--- Records supplied Enclosed Below ---

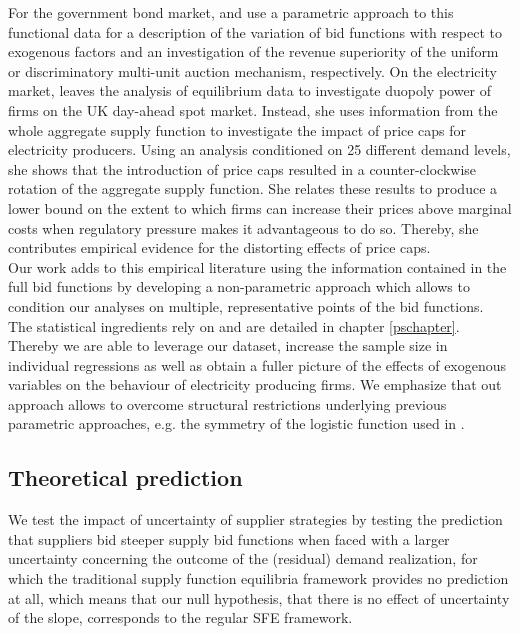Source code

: For the government bond market, \cite{preget2005treasury} and \cite{ozcan2004logistic} use a parametric approach to this functional data for a description of the variation of bid functions with respect to exogenous factors and an investigation of the revenue superiority of the uniform or discriminatory multi-unit auction mechanism, respectively. On the electricity market,  \cite{wolfram1999measuring} leaves the analysis of equilibrium data to investigate duopoly power of firms on the UK day-ahead spot market. Instead, she uses information from the whole aggregate supply function to investigate the impact of price caps for electricity producers. Using an analysis conditioned on 25 different demand levels, she shows that the introduction of price caps resulted in a counter-clockwise rotation of the aggregate supply function. She relates these results to produce a lower bound on the extent to which firms can increase their prices above marginal costs when regulatory pressure makes it advantageous to do so. Thereby, she contributes empirical evidence for the distorting effects of price caps. \\

Our work adds to this empirical literature using the information contained in the full bid functions by developing a non-parametric approach which allows to condition our analyses on multiple, representative points of the bid functions. The statistical ingredients rely on \cite{ramsaysilverman2005functional} and are detailed in chapter \ref{pschapter}. Thereby we are able to leverage our dataset, increase the sample size in individual regressions as well as obtain a fuller picture of the effects of exogenous variables on the behaviour of electricity producing firms. We emphasize that out approach allows to overcome structural restrictions underlying previous parametric approaches, e.g. the symmetry of the logistic function used in \cite{pw2002etude}.

\subsection{Theoretical prediction}
\label{intropredict}

We test the impact of uncertainty of supplier strategies by testing the prediction that suppliers bid steeper supply bid functions when faced with a larger uncertainty concerning the outcome of the (residual) demand realization, for which the traditional supply function equilibria framework provides no prediction at all, which means that our null hypothesis, that there is no effect of uncertainty of the slope, corresponds to the regular SFE framework.\\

--- End of Enclosed Records supplied ---

What to work on = Transcribe the whole listing, character for character, but not its images.

Exercise solution =
Source code

: For the government bond market, \cite{preget2005treasury} and \cite{ozcan2004logistic} use a parametric approach to this functional data for a description of the variation of bid functions with respect to exogenous factors and an investigation of the revenue superiority of the uniform or discriminatory multi-unit auction mechanism, respectively. On the electricity market,  \cite{wolfram1999measuring} leaves the analysis of equilibrium data to investigate duopoly power of firms on the UK day-ahead spot market. Instead, she uses information from the whole aggregate supply function to investigate the impact of price caps for electricity producers. Using an analysis conditioned on 25 different demand levels, she shows that the introduction of price caps resulted in a counter-clockwise rotation of the aggregate supply function. She relates these results to produce a lower bound on the extent to which firms can increase their prices above marginal costs when regulatory pressure makes it advantageous to do so. Thereby, she contributes empirical evidence for the distorting effects of price caps. \\

Our work adds to this empirical literature using the information contained in the full bid functions by developing a non-parametric approach which allows to condition our analyses on multiple, representative points of the bid functions. The statistical ingredients rely on \cite{ramsaysilverman2005functional} and are detailed in chapter \ref{pschapter}. Thereby we are able to leverage our dataset, increase the sample size in individual regressions as well as obtain a fuller picture of the effects of exogenous variables on the behaviour of electricity producing firms. We emphasize that out approach allows to overcome structural restrictions underlying previous parametric approaches, e.g. the symmetry of the logistic function used in \cite{pw2002etude}.

\subsection{Theoretical prediction}
\label{intropredict}

We test the impact of uncertainty of supplier strategies by testing the prediction that suppliers bid steeper supply bid functions when faced with a larger uncertainty concerning the outcome of the (residual) demand realization, for which the traditional supply function equilibria framework provides no prediction at all, which means that our null hypothesis, that there is no effect of uncertainty of the slope, corresponds to the regular SFE framework.\\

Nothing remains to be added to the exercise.